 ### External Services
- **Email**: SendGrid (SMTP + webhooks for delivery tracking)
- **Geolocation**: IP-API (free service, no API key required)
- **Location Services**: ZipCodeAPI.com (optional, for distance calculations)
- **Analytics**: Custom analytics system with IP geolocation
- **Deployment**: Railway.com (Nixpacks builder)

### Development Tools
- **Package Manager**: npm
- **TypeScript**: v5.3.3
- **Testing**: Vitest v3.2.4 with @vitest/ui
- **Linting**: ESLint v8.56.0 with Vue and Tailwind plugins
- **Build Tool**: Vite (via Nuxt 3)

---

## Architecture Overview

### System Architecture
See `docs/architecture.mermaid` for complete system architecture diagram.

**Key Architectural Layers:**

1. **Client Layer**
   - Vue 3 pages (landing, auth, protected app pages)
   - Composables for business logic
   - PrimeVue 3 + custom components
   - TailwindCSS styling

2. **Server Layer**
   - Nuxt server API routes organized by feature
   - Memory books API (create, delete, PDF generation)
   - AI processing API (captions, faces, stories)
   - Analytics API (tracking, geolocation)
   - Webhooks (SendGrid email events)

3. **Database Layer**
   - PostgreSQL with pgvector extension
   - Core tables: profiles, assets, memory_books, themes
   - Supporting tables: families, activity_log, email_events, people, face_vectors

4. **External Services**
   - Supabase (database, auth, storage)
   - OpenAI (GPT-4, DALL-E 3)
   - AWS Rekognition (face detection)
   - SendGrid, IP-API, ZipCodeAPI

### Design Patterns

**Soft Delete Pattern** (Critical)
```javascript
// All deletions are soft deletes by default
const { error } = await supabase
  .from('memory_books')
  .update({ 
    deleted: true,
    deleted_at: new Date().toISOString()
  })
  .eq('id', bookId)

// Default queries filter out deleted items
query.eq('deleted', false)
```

####################

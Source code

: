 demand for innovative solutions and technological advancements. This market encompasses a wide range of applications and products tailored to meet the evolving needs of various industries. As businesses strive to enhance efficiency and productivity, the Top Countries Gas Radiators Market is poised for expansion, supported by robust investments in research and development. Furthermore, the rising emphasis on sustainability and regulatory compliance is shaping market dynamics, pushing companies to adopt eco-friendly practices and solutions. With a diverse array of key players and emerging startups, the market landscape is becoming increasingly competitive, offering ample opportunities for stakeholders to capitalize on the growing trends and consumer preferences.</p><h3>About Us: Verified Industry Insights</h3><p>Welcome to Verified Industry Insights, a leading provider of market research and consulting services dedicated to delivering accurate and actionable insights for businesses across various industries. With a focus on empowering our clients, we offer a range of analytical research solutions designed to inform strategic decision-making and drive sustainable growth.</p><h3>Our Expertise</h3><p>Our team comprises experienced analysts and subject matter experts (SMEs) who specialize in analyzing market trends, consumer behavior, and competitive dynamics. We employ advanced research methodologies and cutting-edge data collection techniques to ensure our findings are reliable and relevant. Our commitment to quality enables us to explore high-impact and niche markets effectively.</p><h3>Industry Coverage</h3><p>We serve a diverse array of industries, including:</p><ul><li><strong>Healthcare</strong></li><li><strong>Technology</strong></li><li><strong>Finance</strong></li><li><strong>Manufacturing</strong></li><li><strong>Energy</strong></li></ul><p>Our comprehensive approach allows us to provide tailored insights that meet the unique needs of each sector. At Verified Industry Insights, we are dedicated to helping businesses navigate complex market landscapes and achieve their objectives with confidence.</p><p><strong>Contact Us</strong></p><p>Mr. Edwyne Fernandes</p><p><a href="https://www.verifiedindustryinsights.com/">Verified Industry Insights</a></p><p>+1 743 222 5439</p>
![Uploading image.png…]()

####################

Exercise directions: The entries above hold the needed span. Transcribe exactly the lines from the one with "- Webhooks (SendGrid email events)" to the one with "- Supabase (database, auth, storage)", both included.

Answer space:
   - Webhooks (SendGrid email events)

3. **Database Layer**
   - PostgreSQL with pgvector extension
   - Core tables: profiles, assets, memory_books, themes
   - Supporting tables: families, activity_log, email_events, people, face_vectors

4. **External Services**
   - Supabase (database, auth, storage)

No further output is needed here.